A large varietal collection including over 1700 varieties was maintained in Conegliano, ITA, since the 1950s. Phenological data on a subset of 400 grape varieties including wine grapes, table grapes, and raisins were acquired at bud break, flowering, veraison, and ripening since 1964. Despite the efforts in maintaining and acquiring data over such an extensive collection, the data set has varying degrees of missing cases depending on the variety and the year. This is ubiquitous in phenology datasets with significant size and length. In this work, we evaluated four state-of-the-art methods to estimate missing values in this phenological series: k-Nearest Neighbour (kNN), Multivariate Imputation by Chained Equations (mice), MissForest, and Bidirectional Recurrent Imputation for Time Series (BRITS). For each phenological stage, we evaluated the performance of the methods in two ways. 1) On the full dataset, we randomly hold-out 10% of the true values for use as a test set and repeated the process 1000 times (Monte Carlo cross-validation). 2) On a reduced and almost complete subset of varieties, we varied the percentage of missing values from 10% to 70% by random deletion. In all cases, we evaluated the performance on the original values using normalized root mean squared error. For the full dataset we also obtained performance statistics by variety and by year. MissForest provided average errors of 17% (3 days) at budbreak, 14% (4 days) at flowering, 14.5% (7 days) at veraison, and 17% (3 days) at maturity. We completed the imputations of the Conegliano dataset, one of the world’s most extensive and varied phenological time series and a steppingstone for future climate change studies in grapes. The dataset is now ready for further analysis, and a rigorous evaluation of imputation errors is included.

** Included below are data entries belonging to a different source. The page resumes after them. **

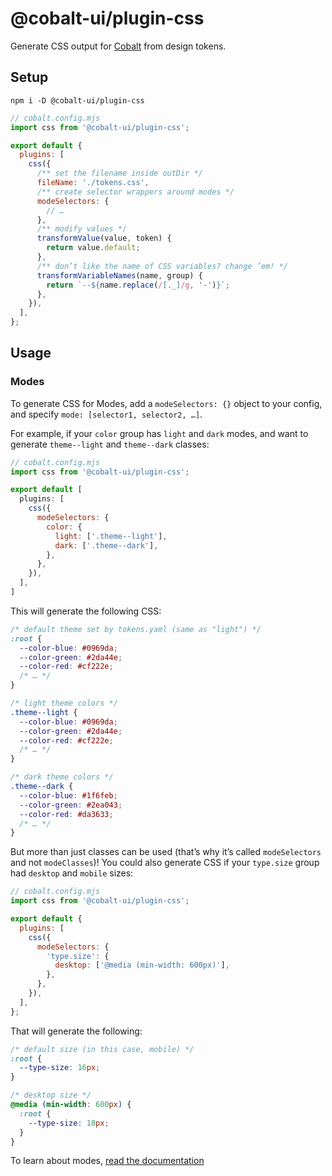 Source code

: # @cobalt-ui/plugin-css

Generate CSS output for [Cobalt](https://cobalt-ui.pages.dev) from design tokens.

## Setup

```
npm i -D @cobalt-ui/plugin-css
```

```js
// cobalt.config.mjs
import css from '@cobalt-ui/plugin-css';

export default {
  plugins: [
    css({
      /** set the filename inside outDir */
      fileName: './tokens.css',
      /** create selector wrappers around modes */
      modeSelectors: {
        // …
      },
      /** modify values */
      transformValue(value, token) {
        return value.default;
      },
      /** don’t like the name of CSS variables? change ’em! */
      transformVariableNames(name, group) {
        return `--${name.replace(/[._]/g, '-')}`;
      },
    }),
  ],
};
```

## Usage

### Modes

To generate CSS for Modes, add a `modeSelectors: {}` object to your config, and specify `mode: [selector1, selector2, …]`.

For example, if your `color` group has `light` and `dark` modes, and want to generate `theme--light` and `theme--dark` classes:

```js
// cobalt.config.mjs
import css from '@cobalt-ui/plugin-css';

export default [
  plugins: [
    css({
      modeSelectors: {
        color: {
          light: ['.theme--light'],
          dark: ['.theme--dark'],
        },
      },
    }),
  ],
]
```

This will generate the following CSS:

```css
/* default theme set by tokens.yaml (same as "light") */
:root {
  --color-blue: #0969da;
  --color-green: #2da44e;
  --color-red: #cf222e;
  /* … */
}

/* light theme colors */
.theme--light {
  --color-blue: #0969da;
  --color-green: #2da44e;
  --color-red: #cf222e;
  /* … */
}

/* dark theme colors */
.theme--dark {
  --color-blue: #1f6feb;
  --color-green: #2ea043;
  --color-red: #da3633;
  /* … */
}
```

But more than just classes can be used (that’s why it’s called `modeSelectors` and not `modeClasses`)! You could also generate CSS if your `type.size` group had `desktop` and `mobile` sizes:

```js
// cobalt.config.mjs
import css from '@cobalt-ui/plugin-css';

export default {
  plugins: [
    css({
      modeSelectors: {
        'type.size': {
          desktop: ['@media (min-width: 600px)'],
        },
      },
    }),
  ],
};
```

That will generate the following:

```css
/* default size (in this case, mobile) */
:root {
  --type-size: 16px;
}

/* desktop size */
@media (min-width: 600px) {
  :root {
    --type-size: 18px;
  }
}
```

To learn about modes, [read the documentation](https://cobalt-ui.pages.dev/docs/modes)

Adaptation to soil and climate through the choice of plant material

Choosing the rootstock, the scion variety and the training system best suited to the local soil and climate are the key elements for an economically sustainable production of wine. The choice of the rootstock/scion variety best adapted to the characteristics of the soil is essential but, by changing climatic conditions, ongoing climate change disrupts the fine-tuned local equilibrium. Higher temperatures induce shifts in developmental stages, with on the one hand increasing fears of spring frost damages and, on the other hand, ripening during the warmest periods in summer. Expected higher water demand and longer and more frequent drought events are also major concerns. The genetic control of the phenotypes, by genomic information but also by the epigenetic control of gene expression, offers a lot of opportunities for adapting the plant material to the future. For complex traits, genomic selection is also a promising method for predicting phenotypes. However, ecophysiological modelling is necessary to better anticipate the phenotypes in unexplored climatic conditions Genetic approaches applied on parameters of ecophysiological models rather than raw observed data are more than ever the basis for finding, or building, the ideal varieties of the future.